The cure for Duchene Muscular Dystrophy is still unknown and the present treatment is based on symptom alleviation to improve the quality of life. However, future gene therapy may be a future prospect (Nenshi and Strode 4). Physical indulgence is recommended since sedentary existence aggravates the myopathy, therefore physiotherapy may be useful to maintain function and strength of the muscle. Orthopaedic devices including braces and wheelchairs, may promote mobility and capacity to self care.
Nevertheless, according to a recent study cited by Strode and Nenshi 3), use of immunosuppressant such as prednisone can alleviate the velocity of muscle dystrophy and its related weakness for a short while. In fact prednisone is recommended for patients above the age of 5 to reduce auto immune destruction of the damaged muscle fibres. In addition, when those who have been diagnosed as suffering from Duchene Muscular Dystrophy are enrolled in an established support group, this enables the victims to share related experiences and problems with their counterparts who also suffer from their particular disorder. However, the death prognosis of this disease is usually 25 years of age.
Although Duchene muscular dystrophy is relatively the commonest form of muscular dystrophy, research scientists have made some little advancement in the management and treatment of this defect. For instance with the recent appreciation of the associated cardiopulmonary complication and the improvement of the respiratory support has helped to increase DMD patients’ life expectancy to about 20 to 25 years, and for some cases more than this. However, presently the prognosis stands at poor, with small function capacity and death occurrence of below 30 years.

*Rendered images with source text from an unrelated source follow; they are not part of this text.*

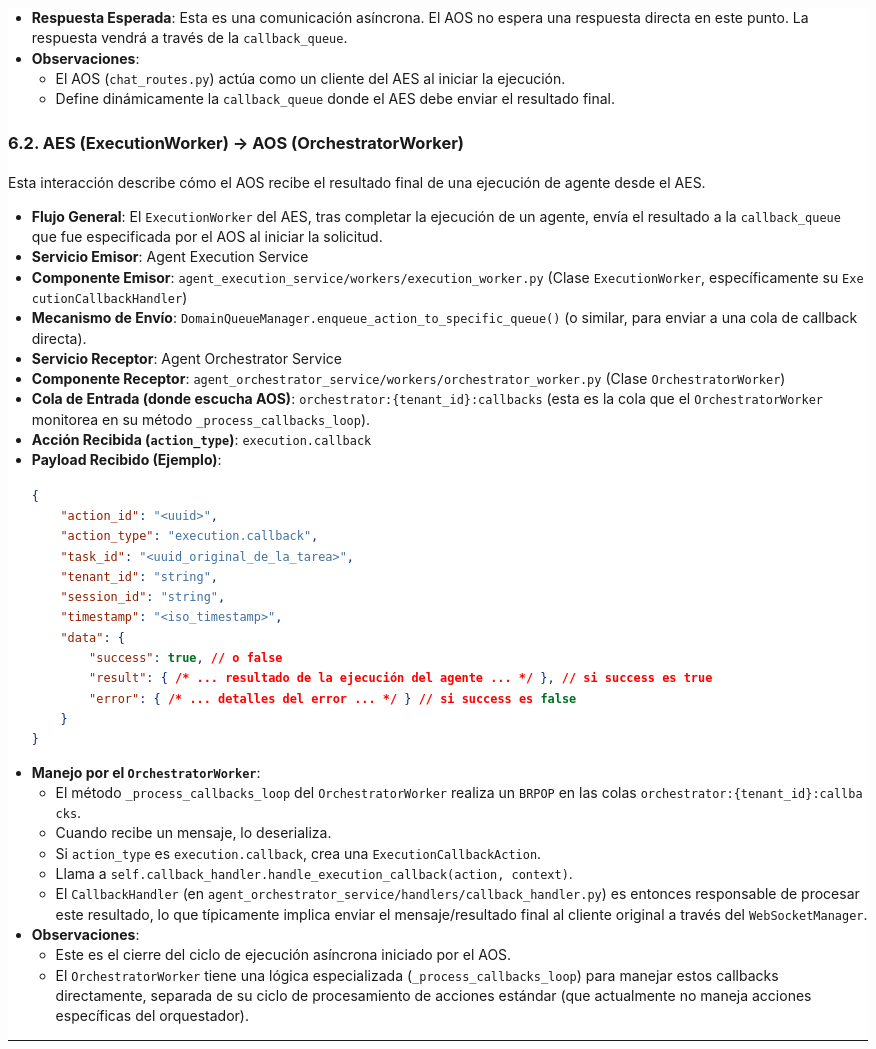 *   **Respuesta Esperada**: Esta es una comunicación asíncrona. El AOS no espera una respuesta directa en este punto. La respuesta vendrá a través de la `callback_queue`.
*   **Observaciones**:
    *   El AOS (`chat_routes.py`) actúa como un cliente del AES al iniciar la ejecución.
    *   Define dinámicamente la `callback_queue` donde el AES debe enviar el resultado final.

### 6.2. AES (ExecutionWorker) -> AOS (OrchestratorWorker)

Esta interacción describe cómo el AOS recibe el resultado final de una ejecución de agente desde el AES.

*   **Flujo General**: El `ExecutionWorker` del AES, tras completar la ejecución de un agente, envía el resultado a la `callback_queue` que fue especificada por el AOS al iniciar la solicitud.
*   **Servicio Emisor**: Agent Execution Service
*   **Componente Emisor**: `agent_execution_service/workers/execution_worker.py` (Clase `ExecutionWorker`, específicamente su `ExecutionCallbackHandler`)
*   **Mecanismo de Envío**: `DomainQueueManager.enqueue_action_to_specific_queue()` (o similar, para enviar a una cola de callback directa).
*   **Servicio Receptor**: Agent Orchestrator Service
*   **Componente Receptor**: `agent_orchestrator_service/workers/orchestrator_worker.py` (Clase `OrchestratorWorker`)
*   **Cola de Entrada (donde escucha AOS)**: `orchestrator:{tenant_id}:callbacks` (esta es la cola que el `OrchestratorWorker` monitorea en su método `_process_callbacks_loop`).
*   **Acción Recibida (`action_type`)**: `execution.callback`
*   **Payload Recibido (Ejemplo)**:
    ```json
    {
        "action_id": "<uuid>",
        "action_type": "execution.callback",
        "task_id": "<uuid_original_de_la_tarea>",
        "tenant_id": "string",
        "session_id": "string",
        "timestamp": "<iso_timestamp>",
        "data": {
            "success": true, // o false
            "result": { /* ... resultado de la ejecución del agente ... */ }, // si success es true
            "error": { /* ... detalles del error ... */ } // si success es false
        }
    }
    ```
*   **Manejo por el `OrchestratorWorker`**:
    *   El método `_process_callbacks_loop` del `OrchestratorWorker` realiza un `BRPOP` en las colas `orchestrator:{tenant_id}:callbacks`.
    *   Cuando recibe un mensaje, lo deserializa.
    *   Si `action_type` es `execution.callback`, crea una `ExecutionCallbackAction`.
    *   Llama a `self.callback_handler.handle_execution_callback(action, context)`.
    *   El `CallbackHandler` (en `agent_orchestrator_service/handlers/callback_handler.py`) es entonces responsable de procesar este resultado, lo que típicamente implica enviar el mensaje/resultado final al cliente original a través del `WebSocketManager`.
*   **Observaciones**:
    *   Este es el cierre del ciclo de ejecución asíncrona iniciado por el AOS.
    *   El `OrchestratorWorker` tiene una lógica especializada (`_process_callbacks_loop`) para manejar estos callbacks directamente, separada de su ciclo de procesamiento de acciones estándar (que actualmente no maneja acciones específicas del orquestador).

--- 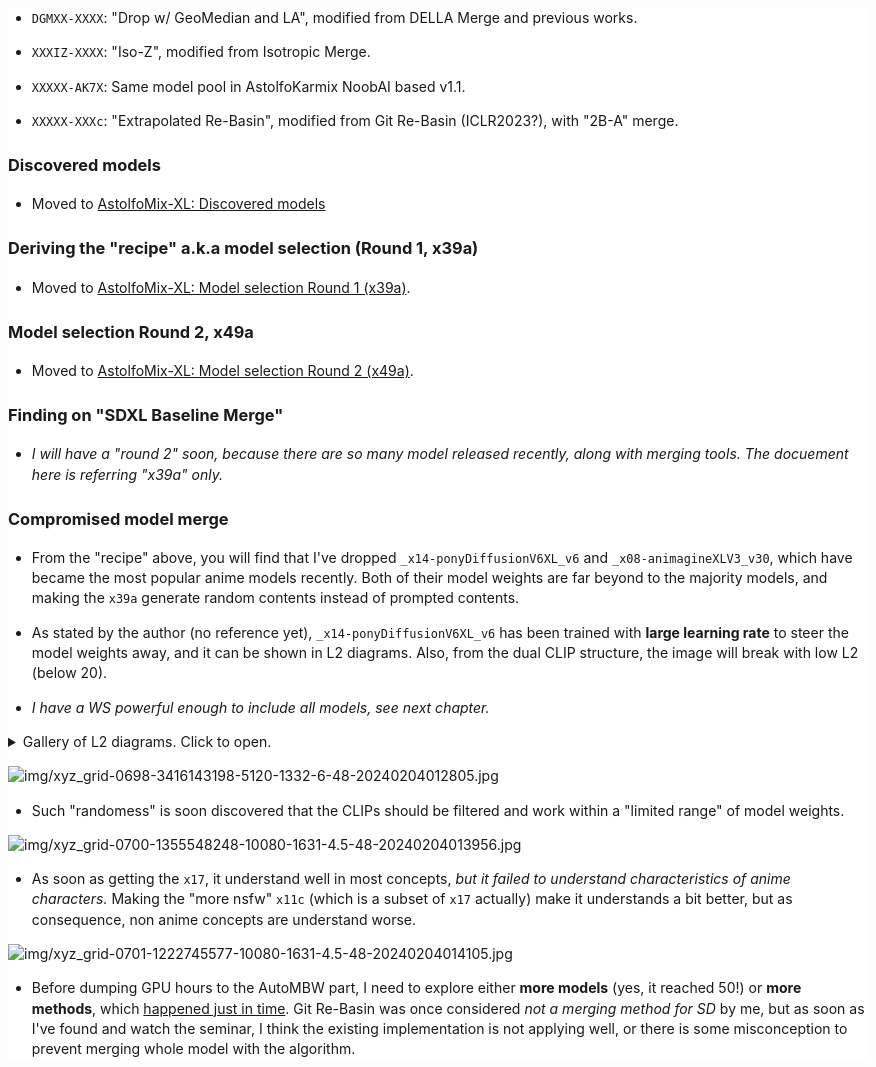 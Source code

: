 - `DGMXX-XXXX`: "Drop w/ GeoMedian and LA", modified from DELLA Merge and previous works.

- `XXXIZ-XXXX`: "Iso-Z", modified from Isotropic Merge.

- `XXXXX-AK7X`: Same model pool in AstolfoKarmix NoobAI based v1.1.

- `XXXXX-XXXc`: "Extrapolated Re-Basin", modified from Git Re-Basin (ICLR2023?), with "2B-A" merge.

### Discovered models ###

- Moved to [AstolfoMix-XL: Discovered models](./xl_docs/discovered_models.md)

### Deriving the "recipe" a.k.a model selection (Round 1, x39a) ###

- Moved to [AstolfoMix-XL: Model selection Round 1 (x39a)](./xl_docs/r01_x39a.md).

### Model selection Round 2, x49a ###

- Moved to [AstolfoMix-XL: Model selection Round 2 (x49a)](./xl_docs/r02_x49a.md).

### Finding on "SDXL Baseline Merge" ###

- *I will have a "round 2" soon, because there are so many model released recently, along with merging tools. The docuement here is referring "x39a" only.*

### Compromised model merge ###

- From the "recipe" above, you will find that I've dropped `_x14-ponyDiffusionV6XL_v6` and `_x08-animagineXLV3_v30`, which have became the most popular anime models recently. Both of their model weights are far beyond to the majority models, and making the `x39a` generate random contents instead of prompted contents.

- As stated by the author (no reference yet), `_x14-ponyDiffusionV6XL_v6` has been trained with **large learning rate** to steer the model weights away, and it can be shown in L2 diagrams. Also, from the dual CLIP structure, the image will break with low L2 (below 20).

- *I have a WS powerful enough to include all models, see next chapter.*

<details><summary>Gallery of L2 diagrams. Click to open.</summary></details>

![img/xyz_grid-0698-3416143198-5120-1332-6-48-20240204012805.jpg](img/xyz_grid-0698-3416143198-5120-1332-6-48-20240204012805.jpg)

- Such "randomess" is soon discovered that the CLIPs should be filtered and work within a "limited range" of model weights.

![img/xyz_grid-0700-1355548248-10080-1631-4.5-48-20240204013956.jpg](img/xyz_grid-0700-1355548248-10080-1631-4.5-48-20240204013956.jpg)

- As soon as getting the `x17`, it understand well in most concepts, *but it failed to understand characteristics of anime characters.* Making the "more nsfw" `x11c` (which is a subset of `x17` actually) make it understands a bit better, but as consequence, non anime concepts are understand worse.

![img/xyz_grid-0701-1222745577-10080-1631-4.5-48-20240204014105.jpg](img/xyz_grid-0701-1222745577-10080-1631-4.5-48-20240204014105.jpg)

- Before dumping GPU hours to the AutoMBW part, I need to explore either **more models** (yes, it reached 50!) or **more methods**, which [happened just in time](../ch01/rebasin.md). Git Re-Basin was once considered *not a merging method for SD* by me, but as soon as I've found and watch the seminar, I think the existing implementation is not applying well, or there is some misconception to prevent merging whole model with the algorithm.
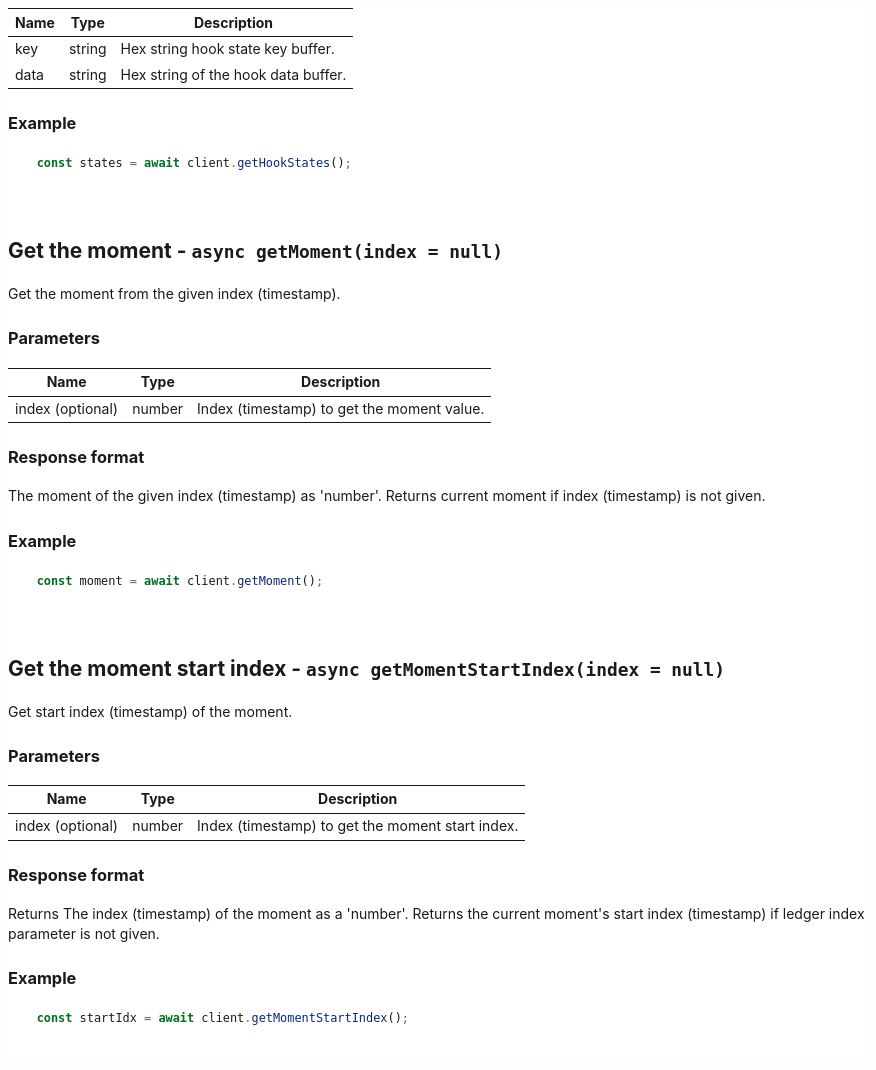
 ```
```
| Name | Type   | Description                         |
| ---- | ------ | ----------------------------------- |
| key  | string | Hex string hook state key buffer.   |
| data | string | Hex string of the hook data buffer. |

### Example
```javascript
    const states = await client.getHookStates();
```
<br>

## Get the moment - `async getMoment(index = null)`
Get the moment from the given index (timestamp).

### Parameters
| Name             | Type   | Description                                |
| ---------------- | ------ | ------------------------------------------ |
| index (optional) | number | Index (timestamp) to get the moment value. |

### Response format
The moment of the given index (timestamp) as 'number'. Returns current moment if index (timestamp) is not given.

### Example
```javascript
    const moment = await client.getMoment();
```
<br>

## Get the moment start index - `async getMomentStartIndex(index = null)`
Get start index (timestamp) of the moment.

### Parameters
| Name             | Type   | Description                                      |
| ---------------- | ------ | ------------------------------------------------ |
| index (optional) | number | Index (timestamp) to get the moment start index. |

### Response format
Returns The index (timestamp) of the moment as a 'number'. Returns the current moment's start index (timestamp) if ledger index parameter is not given.

### Example
```javascript
    const startIdx = await client.getMomentStartIndex();
```
<br>
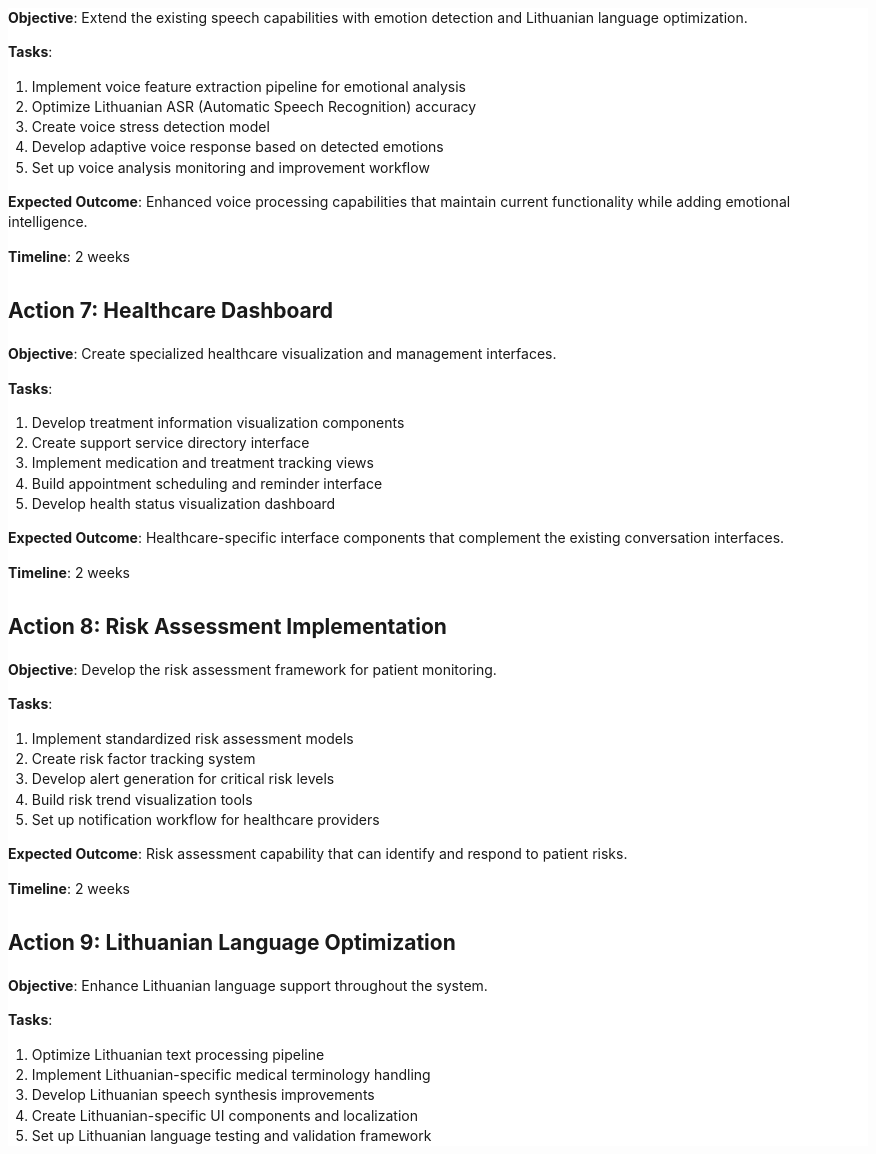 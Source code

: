 **Objective**: Extend the existing speech capabilities with emotion detection and Lithuanian language optimization.

**Tasks**:
1. Implement voice feature extraction pipeline for emotional analysis
2. Optimize Lithuanian ASR (Automatic Speech Recognition) accuracy
3. Create voice stress detection model
4. Develop adaptive voice response based on detected emotions
5. Set up voice analysis monitoring and improvement workflow

**Expected Outcome**: Enhanced voice processing capabilities that maintain current functionality while adding emotional intelligence.

**Timeline**: 2 weeks

## Action 7: Healthcare Dashboard

**Objective**: Create specialized healthcare visualization and management interfaces.

**Tasks**:
1. Develop treatment information visualization components
2. Create support service directory interface
3. Implement medication and treatment tracking views
4. Build appointment scheduling and reminder interface
5. Develop health status visualization dashboard

**Expected Outcome**: Healthcare-specific interface components that complement the existing conversation interfaces.

**Timeline**: 2 weeks

## Action 8: Risk Assessment Implementation

**Objective**: Develop the risk assessment framework for patient monitoring.

**Tasks**:
1. Implement standardized risk assessment models
2. Create risk factor tracking system
3. Develop alert generation for critical risk levels
4. Build risk trend visualization tools
5. Set up notification workflow for healthcare providers

**Expected Outcome**: Risk assessment capability that can identify and respond to patient risks.

**Timeline**: 2 weeks

## Action 9: Lithuanian Language Optimization

**Objective**: Enhance Lithuanian language support throughout the system.

**Tasks**:
1. Optimize Lithuanian text processing pipeline
2. Implement Lithuanian-specific medical terminology handling
3. Develop Lithuanian speech synthesis improvements
4. Create Lithuanian-specific UI components and localization
5. Set up Lithuanian language testing and validation framework
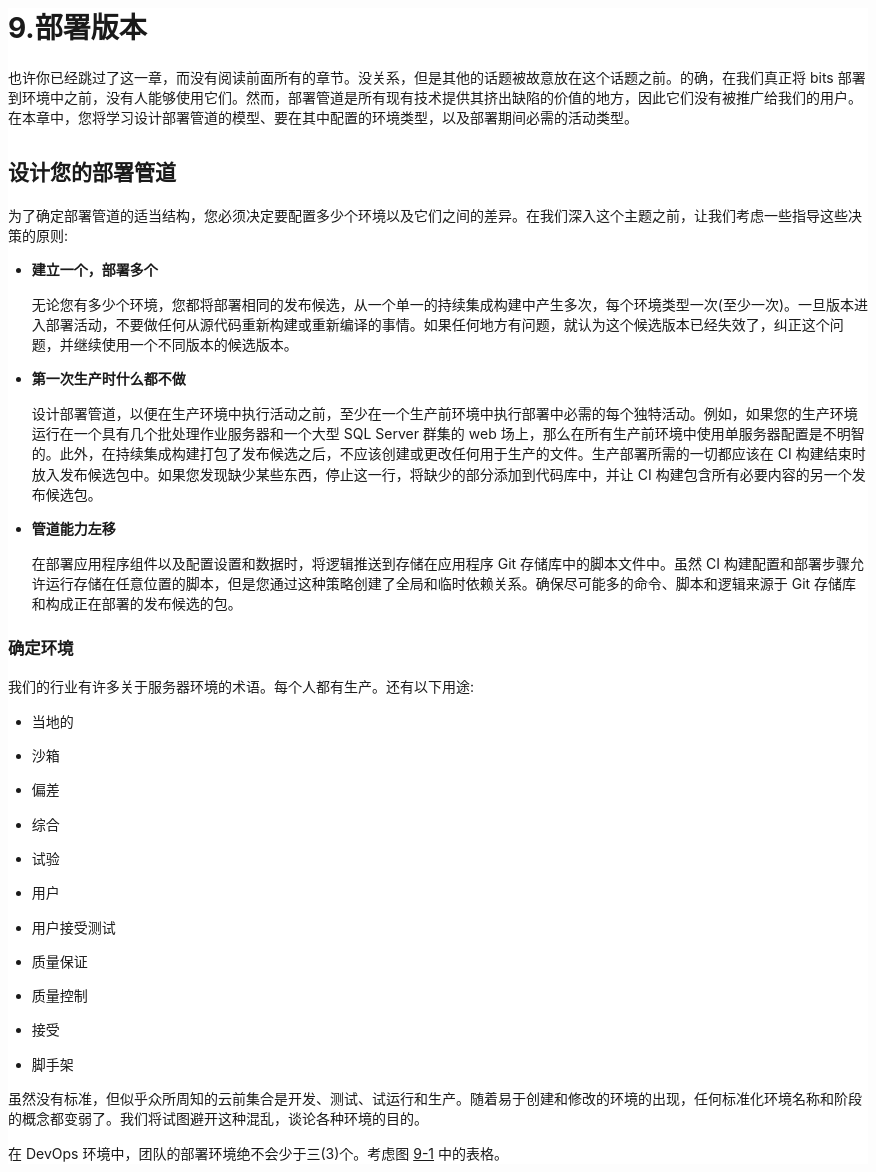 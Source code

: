 # 9.部署版本

也许你已经跳过了这一章，而没有阅读前面所有的章节。没关系，但是其他的话题被故意放在这个话题之前。的确，在我们真正将 bits 部署到环境中之前，没有人能够使用它们。然而，部署管道是所有现有技术提供其挤出缺陷的价值的地方，因此它们没有被推广给我们的用户。在本章中，您将学习设计部署管道的模型、要在其中配置的环境类型，以及部署期间必需的活动类型。

## 设计您的部署管道

为了确定部署管道的适当结构，您必须决定要配置多少个环境以及它们之间的差异。在我们深入这个主题之前，让我们考虑一些指导这些决策的原则:

*   **建立一个，部署多个**

    无论您有多少个环境，您都将部署相同的发布候选，从一个单一的持续集成构建中产生多次，每个环境类型一次(至少一次)。一旦版本进入部署活动，不要做任何从源代码重新构建或重新编译的事情。如果任何地方有问题，就认为这个候选版本已经失效了，纠正这个问题，并继续使用一个不同版本的候选版本。

*   **第一次生产时什么都不做**

    设计部署管道，以便在生产环境中执行活动之前，至少在一个生产前环境中执行部署中必需的每个独特活动。例如，如果您的生产环境运行在一个具有几个批处理作业服务器和一个大型 SQL Server 群集的 web 场上，那么在所有生产前环境中使用单服务器配置是不明智的。此外，在持续集成构建打包了发布候选之后，不应该创建或更改任何用于生产的文件。生产部署所需的一切都应该在 CI 构建结束时放入发布候选包中。如果您发现缺少某些东西，停止这一行，将缺少的部分添加到代码库中，并让 CI 构建包含所有必要内容的另一个发布候选包。

*   **管道能力左移**

    在部署应用程序组件以及配置设置和数据时，将逻辑推送到存储在应用程序 Git 存储库中的脚本文件中。虽然 CI 构建配置和部署步骤允许运行存储在任意位置的脚本，但是您通过这种策略创建了全局和临时依赖关系。确保尽可能多的命令、脚本和逻辑来源于 Git 存储库和构成正在部署的发布候选的包。

### 确定环境

我们的行业有许多关于服务器环境的术语。每个人都有生产。还有以下用途:

*   当地的

*   沙箱

*   偏差

*   综合

*   试验

*   用户

*   用户接受测试

*   质量保证

*   质量控制

*   接受

*   脚手架

虽然没有标准，但似乎众所周知的云前集合是开发、测试、试运行和生产。随着易于创建和修改的环境的出现，任何标准化环境名称和阶段的概念都变弱了。我们将试图避开这种混乱，谈论各种环境的目的。

在 DevOps 环境中，团队的部署环境绝不会少于三(3)个。考虑图 [9-1](#Fig1) 中的表格。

Anderson, Louise and Bushby, Katherine. Muscular Dystrophy: Methods and Protocols (Methods in Molecular Medicine). Totowa, NJ: Humana Press, 2001. Print.
Deconinck, Nicolas and Dan, Bernard. Pathophysiology of Duchenne Muscular Dystrophy: Current Hypotheses. Pediatric Neurology, 36.1(2007): 1-7.
Nenshi, Rahima and Strode, Kelly. How much do you know about duchenne muscular dystrophy? Clinical quiz, 2. 1(2004): 1-4.
Wu, Joyce. Association of duchenne muscular dystrophy with autism spectrum disorder. J Child Neurol, 20(2005): 790-795.